À partir du début des années quatre-vingt commence un vaste mouvement de décollectivisation de l'agriculture. En tant qu'unités de production de base, les familles sont plus motivées à la production et leur situation économique se différencie. Il existe un revers démographique à ce mouvement de décollectivisation : en retrouvant leur fonction économique, les familles sont incitées à accroître la main-d'œuvre familiale. Pour contrer ce mouvement, les autorités de An Hiêp appliquent de façon restrictive la réforme agraire de 1993 qui définit au niveau national une nouvelle répartition des terres en fonction du nombre de personnes par famille pour une durée de 15 ou 20 ans selon la nature des terres, au lieu des durées d'attribution précédentes de 3 ou 5 ans. Localement, la commune procède à une redistribution des terres en fonction du nombre de personnes par famille (enfants, parents, grands-parents, etc.), mais à l'avenir, aucune terre supplémentaire ne sera attribuée aux familles de plus de deux enfants. À Ninh Hiêp, où de nombreuses familles louent des ouvriers agricoles qui exploitent les rizières, pour pouvoir se consacrer à des activités plus lucratives que la culture du riz, comme le commerce de tissus et la culture de plantes médicinales ou de plantes d'ornement, la diversification économique a permis aux responsables locaux de ne pas distribuer la terre dans la limite de deux enfants. Pour les familles qui diversifient leurs activités, les plus aisées, la pression démographique sur les terres n'est pas un problème, alors que les familles qui vivent essentiellement de l'agriculture subissent davantage la pression sur les terres et sont incitées politiquement et économiquement à restreindre leur descendance. Cet article permet d'illustrer des cas différents de mise en œuvre de la planification familiale et de réception des discours normatifs. A l'inverse de ce que l'on aurait pu d'emblée imaginer, à savoir sur le modèle bourgeois français notamment[6], ce sont dans cette région, les familles les plus dotées qui peuvent se permettre de mettre à distance la politique familiale et refuser de n'avoir qu'un ou deux enfants. Par contre, les familles qui auraient le plus besoin de bras supplémentaires doivent se limiter à deux enfants. L'article de Catherine Scornet met bien en évidence l'importance de la prise en compte du contexte social et économique pour la compréhension de la réussite des politiques de planification.
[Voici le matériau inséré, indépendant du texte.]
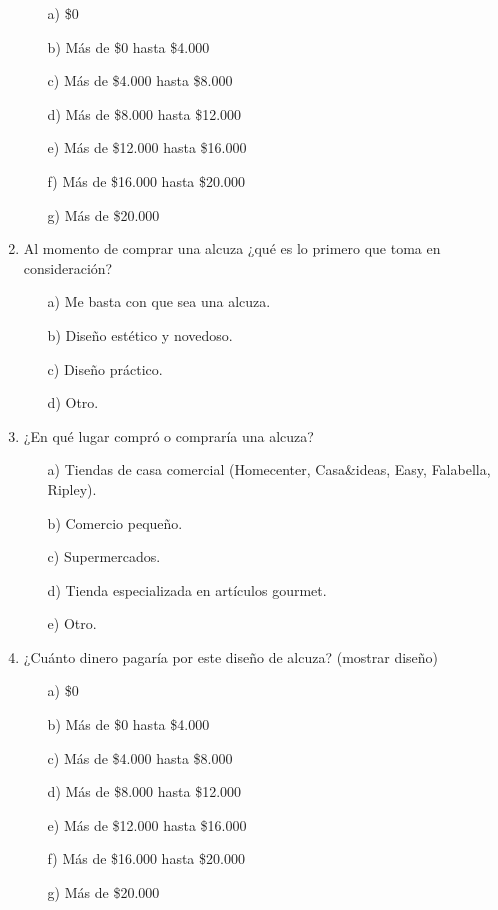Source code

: \begin{enumerate}
\begin{itemize}
\item[a)] \$0
\item[b)]     Más de \$0 hasta \$4.000
\item[c)]        Más de \$4.000 hasta \$8.000
\item[d)]        Más de \$8.000 hasta \$12.000
\item[e)]        Más de \$12.000 hasta \$16.000
\item[f)]         Más de \$16.000 hasta \$20.000
\item[g)]         Más de \$20.000
\end{itemize}
\item Al momento de comprar una alcuza ¿qué es lo primero que toma en consideración?
\begin{itemize}
\item[a)] Me basta con que sea una alcuza.
\item[b)]     Diseño estético y novedoso.
\item[c)]        Diseño práctico.
\item[d)]        Otro.
\end{itemize}
\item ¿En qué lugar compró o compraría una alcuza?
\begin{itemize}
\item[a)] Tiendas de casa comercial (Homecenter, Casa\&ideas, Easy, Falabella, Ripley).
\item[b)]      Comercio pequeño.
\item[c)]        Supermercados.
\item[d)]        Tienda especializada en artículos gourmet.
\item[e)]        Otro.
\end{itemize}
\item ¿Cuánto dinero pagaría por este diseño de alcuza? (mostrar diseño)
\begin{itemize}
\item[a)] \$0
\item[b)]     Más de \$0 hasta \$4.000
\item[c)]        Más de \$4.000 hasta \$8.000
\item[d)]        Más de \$8.000 hasta \$12.000
\item[e)]        Más de \$12.000 hasta \$16.000
\item[f)]         Más de \$16.000 hasta \$20.000
\item[g)]         Más de \$20.000
\end{itemize}
\end{enumerate}
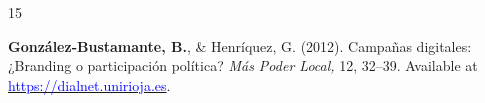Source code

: \begin{publications}
\begin{benumerate}{15}

\item{{\bfseries González-Bustamante, B.}, \& Henríquez, G. (2012). Campañas digitales: ¿Branding o participación política? {\itshape Más Poder Local,} 12, 32--39. Available at \href{https://dialnet.unirioja.es/servlet/articulo?codigo=4013864}{\textcolor{blue}{https://dialnet.unirioja.es}}.} \vspace{1mm} %

\end{benumerate}

\end{publications}
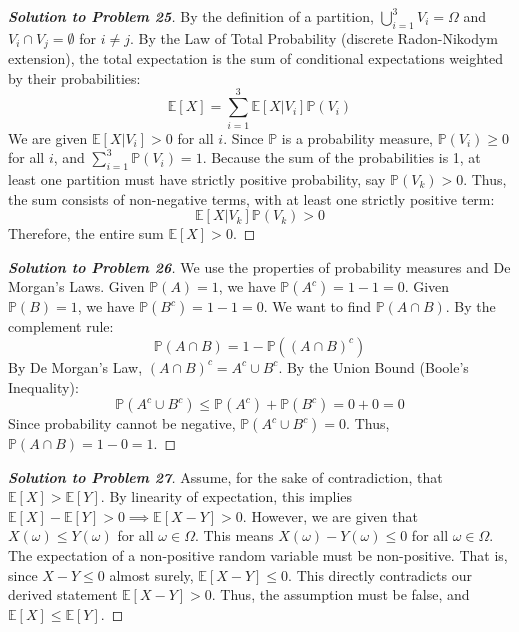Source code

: \documentclass[11pt]{article}
\begin{document}
\begin{proof}[\textbf{Solution to Problem 25}]
By the definition of a partition, $\bigcup_{i=1}^3 V_i = \Omega$ and $V_i \cap V_j = \emptyset$ for $i \neq j$.
By the Law of Total Probability (discrete Radon-Nikodym extension), the total expectation is the sum of conditional expectations weighted by their probabilities:
\[ \mathbb{E}[X] = \sum_{i=1}^3 \mathbb{E}[X | V_i] \mathbb{P}(V_i) \]
We are given $\mathbb{E}[X | V_i] > 0$ for all $i$.
Since $\mathbb{P}$ is a probability measure, $\mathbb{P}(V_i) \ge 0$ for all $i$, and $\sum_{i=1}^3 \mathbb{P}(V_i) = 1$.
Because the sum of the probabilities is 1, at least one partition must have strictly positive probability, say $\mathbb{P}(V_k) > 0$.
Thus, the sum consists of non-negative terms, with at least one strictly positive term:
\[ \mathbb{E}[X | V_k] \mathbb{P}(V_k) > 0 \]
Therefore, the entire sum $\mathbb{E}[X] > 0$.
\end{proof}

\begin{proof}[\textbf{Solution to Problem 26}]
We use the properties of probability measures and De Morgan's Laws.
Given $\mathbb{P}(A) = 1$, we have $\mathbb{P}(A^c) = 1 - 1 = 0$.
Given $\mathbb{P}(B) = 1$, we have $\mathbb{P}(B^c) = 1 - 1 = 0$.
We want to find $\mathbb{P}(A \cap B)$. By the complement rule:
\[ \mathbb{P}(A \cap B) = 1 - \mathbb{P}((A \cap B)^c) \]
By De Morgan's Law, $(A \cap B)^c = A^c \cup B^c$.
By the Union Bound (Boole's Inequality):
\[ \mathbb{P}(A^c \cup B^c) \le \mathbb{P}(A^c) + \mathbb{P}(B^c) = 0 + 0 = 0 \]
Since probability cannot be negative, $\mathbb{P}(A^c \cup B^c) = 0$.
Thus, $\mathbb{P}(A \cap B) = 1 - 0 = 1$.
\end{proof}

\begin{proof}[\textbf{Solution to Problem 27}]
Assume, for the sake of contradiction, that $\mathbb{E}[X] > \mathbb{E}[Y]$.
By linearity of expectation, this implies $\mathbb{E}[X] - \mathbb{E}[Y] > 0 \implies \mathbb{E}[X - Y] > 0$.
However, we are given that $X(\omega) \le Y(\omega)$ for all $\omega \in \Omega$.
This means $X(\omega) - Y(\omega) \le 0$ for all $\omega \in \Omega$.
The expectation of a non-positive random variable must be non-positive. That is, since $X - Y \le 0$ almost surely, $\mathbb{E}[X - Y] \le 0$.
This directly contradicts our derived statement $\mathbb{E}[X - Y] > 0$. Thus, the assumption must be false, and $\mathbb{E}[X] \le \mathbb{E}[Y]$.
\end{proof}
\end{document}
Régulation des naissances à l'aube du XXIe siècle

Le passage au XXIe siècle marque cependant un tournant décisif dans l'évolution démographique du Viêt-Nam. La croissance démographique diminue nettement pour atteindre entre 1999 et 2002 un taux de 1,5 % par an du fait d'une reprise de la baisse de la natalité qui se lit très nettement au rétrécissement de la pyramide aux âges les plus jeunes : le taux brut de natalité est évalué à 20,5 pour mille pour la  période 1995-1999. L'indice conjoncturel de fécondité a été divisé par  trois en  trente ans, passant de  6 enfants  par femme au début des années 1970 à 1,9 selon l'Enquête Démographie et Santé de 2002. Le Viêt-Nam se situe désormais sous le niveau de remplacement des générations. L'orientation  générale de  la politique démographique a sensiblement changé.

Les objectifs sont aujourd'hui plus ciblés. Il s'agit désormais de concentrer les efforts  vers les populations et les régions dites « difficiles, les zones pauvres et isolées », « celles où  les niveaux de fécondité sont encore élevés », à savoir les ethnies minoritaires des régions montagneuses et les populations vivant dans les zones insulaires. Ainsi entre octobre 2000 et décembre 2001 et pour remédier à la carence des équipements sanitaires au niveau de certaines localités, environ 1400 équipes mobiles composées de sages-femmes et d'infirmiers du district ont sillonné les 5000 communes les plus pauvres du Viêt-Nam pour informer et  sensibiliser les populations à la planification familiale. Ces équipes passent de famille en famille pour diffuser l'information sur la contraception et inciter la population à se faire stériliser ou à se faire poser un stérilet. Parallèlement, des messages diffusés par les haut- parleurs de la commune accompagnent le travail de l'équipe médicale du district. En 2001, une cinquantaine de programmes radiophoniques à destination des ethnies minoritaires et  traitant de la limitation des naissances sont lancés par la Voix du Viêt-Nam en collaboration avec le CNPPF. Ces programmes sont diffusés dans quinze langues (Hmong, Thai, Tây, Nung, Dao,...). Le principe est désormais d'adapter l'Information, l'Education et la Communication aux différentes ethnies qui composent la population vietnamienne.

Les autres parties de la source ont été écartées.